**TASK GOAL:** Gather the lines below that include the string "không", copying each in full.

::: RECORDS

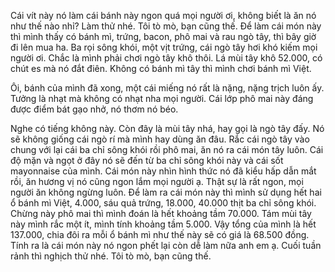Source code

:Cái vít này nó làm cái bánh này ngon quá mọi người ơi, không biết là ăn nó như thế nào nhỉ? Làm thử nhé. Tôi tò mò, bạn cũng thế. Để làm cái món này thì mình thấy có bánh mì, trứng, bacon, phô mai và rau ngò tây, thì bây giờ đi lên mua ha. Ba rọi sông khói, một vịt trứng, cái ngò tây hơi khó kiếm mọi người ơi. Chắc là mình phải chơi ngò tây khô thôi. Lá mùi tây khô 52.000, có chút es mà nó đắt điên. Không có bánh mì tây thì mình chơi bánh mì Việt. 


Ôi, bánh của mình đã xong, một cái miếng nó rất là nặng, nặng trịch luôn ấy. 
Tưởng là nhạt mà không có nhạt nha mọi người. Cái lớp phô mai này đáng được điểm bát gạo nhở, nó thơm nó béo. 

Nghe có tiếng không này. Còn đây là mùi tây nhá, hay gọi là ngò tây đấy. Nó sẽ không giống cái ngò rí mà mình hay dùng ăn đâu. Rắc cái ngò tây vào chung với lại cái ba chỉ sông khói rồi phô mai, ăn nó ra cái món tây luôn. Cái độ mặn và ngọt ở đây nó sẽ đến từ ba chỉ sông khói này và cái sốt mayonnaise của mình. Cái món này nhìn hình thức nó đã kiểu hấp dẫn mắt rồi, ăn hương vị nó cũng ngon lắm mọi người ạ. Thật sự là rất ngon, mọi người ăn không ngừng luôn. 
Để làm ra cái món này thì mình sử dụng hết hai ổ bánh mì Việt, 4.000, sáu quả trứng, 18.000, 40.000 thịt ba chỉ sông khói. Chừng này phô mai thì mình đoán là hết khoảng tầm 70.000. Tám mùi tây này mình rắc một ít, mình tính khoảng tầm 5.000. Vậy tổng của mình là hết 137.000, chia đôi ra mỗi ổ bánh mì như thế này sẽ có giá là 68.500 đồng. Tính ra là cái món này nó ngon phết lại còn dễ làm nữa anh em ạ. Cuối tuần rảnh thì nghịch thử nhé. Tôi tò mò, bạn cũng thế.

::::::

**EXERCISE OUTPUT:**
:Cái vít này nó làm cái bánh này ngon quá mọi người ơi, không biết là ăn nó như thế nào nhỉ? Làm thử nhé. Tôi tò mò, bạn cũng thế. Để làm cái món này thì mình thấy có bánh mì, trứng, bacon, phô mai và rau ngò tây, thì bây giờ đi lên mua ha. Ba rọi sông khói, một vịt trứng, cái ngò tây hơi khó kiếm mọi người ơi. Chắc là mình phải chơi ngò tây khô thôi. Lá mùi tây khô 52.000, có chút es mà nó đắt điên. Không có bánh mì tây thì mình chơi bánh mì Việt. 
Tưởng là nhạt mà không có nhạt nha mọi người. Cái lớp phô mai này đáng được điểm bát gạo nhở, nó thơm nó béo. 
Nghe có tiếng không này. Còn đây là mùi tây nhá, hay gọi là ngò tây đấy. Nó sẽ không giống cái ngò rí mà mình hay dùng ăn đâu. Rắc cái ngò tây vào chung với lại cái ba chỉ sông khói rồi phô mai, ăn nó ra cái món tây luôn. Cái độ mặn và ngọt ở đây nó sẽ đến từ ba chỉ sông khói này và cái sốt mayonnaise của mình. Cái món này nhìn hình thức nó đã kiểu hấp dẫn mắt rồi, ăn hương vị nó cũng ngon lắm mọi người ạ. Thật sự là rất ngon, mọi người ăn không ngừng luôn. 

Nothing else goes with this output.